Revisiting Classic French Pastry

Since the very beginning of my career as a pastry chef, I have always tried to keep one foot in the classics, while simultaneously pursuing new techniques and flavor combinations.

While there are certainly a number of pastry chefs who have legitimately invented new techniques, I’m not one of them. If I had to apply a label to what I do, it might be ‘new’ or ‘inventive’ interpretations of classics—embracing the challenge of pushing ideas through my own filter and perspective. As time has progressed, I'd like to think my desserts have continued to become more mature, refined, and to the point. At the end of the day, all that matters is taste.

Caramelizing bananas for a reimagined mille feuille.
Caramelizing bananas for a reimagined mille-feuille.

Lately, I’ve enjoyed returning back to "basics" but viewing them through a "modernist" lens. My process is an effort to rework and better understand the building blocks of pastry by focusing on the technique—refining processes, while simultaneously introducing newer ideas, ingredients, and techniques. The concept of ‘traditional’ or classic’ must be elastic and allow for new ideas to be incorporated into the ever expanding and evolving canon of fundamentals.  

With something like pâte à choux or puff pastry, most cooks learn one recipe as a student or apprentice and stick with it their entire career; they take it for granted as a mere vehicle for something else if they even know how to make it all. I’ve been looking to better understand the mechanics of "basics" like choux, to refine the recipe and techniques. In part, the goal is to maximize quality and consistency, but we can also use such methods to demonstrate the logistics of production, something that pastry students tend to overlook until they enter the workforce. 
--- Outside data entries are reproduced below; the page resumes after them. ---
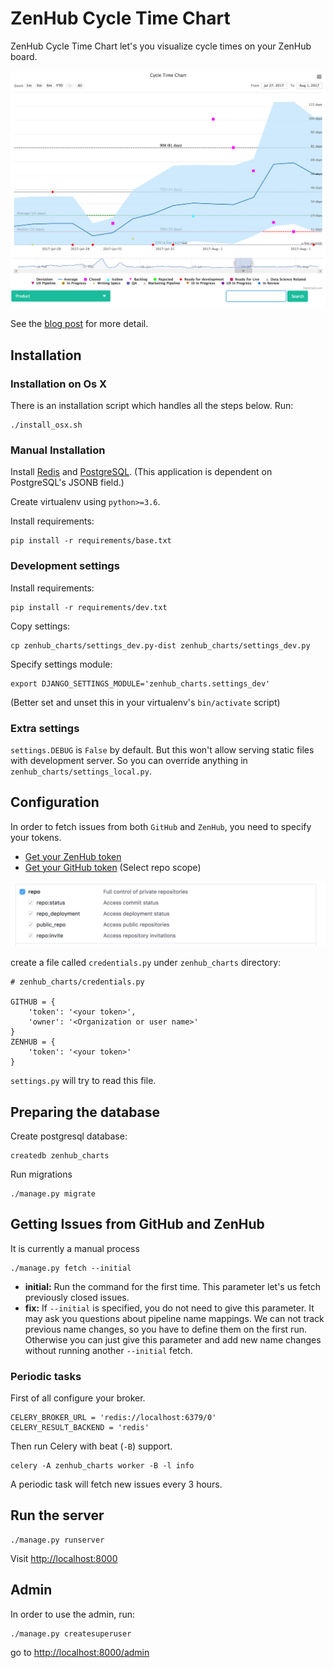 # ZenHub Cycle Time Chart

ZenHub Cycle Time Chart let's you visualize cycle times on your ZenHub board.

![](resources/chart.png)

See the [blog post](http://blog.adphorus.com) for more detail.

## Installation

### Installation on Os X

There is an installation script which handles all the steps below. Run:

```
./install_osx.sh
```

### Manual Installation

Install [Redis](https://redis.io/) and [PostgreSQL](https://www.postgresql.org/). (This application is dependent on PostgreSQL's JSONB field.)

Create virtualenv using `python>=3.6`.

Install requirements:

```
pip install -r requirements/base.txt
```

### Development settings

Install requirements:

```
pip install -r requirements/dev.txt
```

Copy settings:

```
cp zenhub_charts/settings_dev.py-dist zenhub_charts/settings_dev.py
```

Specify settings module:

```
export DJANGO_SETTINGS_MODULE='zenhub_charts.settings_dev'
```

(Better set and unset this in your virtualenv's `bin/activate` script)

### Extra settings

`settings.DEBUG` is `False` by default. But this won't allow serving static files with development server. So you can override anything in `zenhub_charts/settings_local.py`.

## Configuration

In order to fetch issues from both `GitHub` and `ZenHub`, you need to specify your tokens.

* [Get your ZenHub token](https://dashboard.zenhub.io/#/settings)
* [Get your GitHub token](https://github.com/settings/tokens) (Select repo scope)

![repo](resources/github_scope.png)

create a file called `credentials.py` under `zenhub_charts` directory:

```
# zenhub_charts/credentials.py

GITHUB = {
    'token': '<your token>',
    'owner': '<Organization or user name>'
}
ZENHUB = {
    'token': '<your token>'
}
```

`settings.py` will try to read this file.

## Preparing the database

Create postgresql database:

```
createdb zenhub_charts
```

Run migrations

```
./manage.py migrate
```


## Getting Issues from GitHub and ZenHub

It is currently a manual process

```
./manage.py fetch --initial
```

* **initial:** Run the command for the first time. This parameter let's us fetch previously closed issues. 
* **fix:** If `--initial` is specified, you do not need to give this parameter. It may ask you questions about pipeline name mappings. We can not track previous name changes, so you have to define them on the first run. Otherwise you can just give this parameter and add new name changes without running another `--initial` fetch.


### Periodic tasks

First of all configure your broker.

```
CELERY_BROKER_URL = 'redis://localhost:6379/0'
CELERY_RESULT_BACKEND = 'redis'
```

Then run Celery with beat (`-B`) support.


```
celery -A zenhub_charts worker -B -l info
```

A periodic task will fetch new issues every 3 hours.

## Run the server

```
./manage.py runserver
```

Visit [http://localhost:8000](http://localhost:8000)

## Admin

In order to use the admin, run:

```
./manage.py createsuperuser
```

go to [http://localhost:8000/admin](http://localhost:8000/admin)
Paris Brest revisited, as a crunchy choux "eclairs". Mille Feuille with shattered chocolate and caramelized banana.
Traditional Paris Brest, juxtaposed with a new interpretation: crunchy choux paste "eclair"

Another of my priorities is to introduce and explain more of the underlying science of what we do as pastry chefs. It’s important to understand the basic composition, structure, and function of our ingredients, and I believe it should be taught early. Basic preparations such as simple dough, caramel or pastry cream can be a path toward understanding the complex interactions of ingredients and techniques—an understanding that ultimately leads to being a better, more informed cook. 

michael tight shot w desserts
Demonstrating "wet method" caramel production.

Whether following a strict approach or applying an inventive twist to these classics, I like to emphasize not only proper technique and attention to detail but also the idea that pastry chefs must also think like architects. We need to move beyond external appearance and consider how we layer flavors and textures, the proportion and position of each component, and most importantly, how those elements are eaten and experienced by the client. And because young cooks tend to think ‘more is more’, revisiting the basics can help introduce the idea of restraint and minimal, concise presentation. In the early stages of creation, we tend to add to a dish, but it's the point at which we begin to subtract elements that some degree of ‘essence’ is revealed.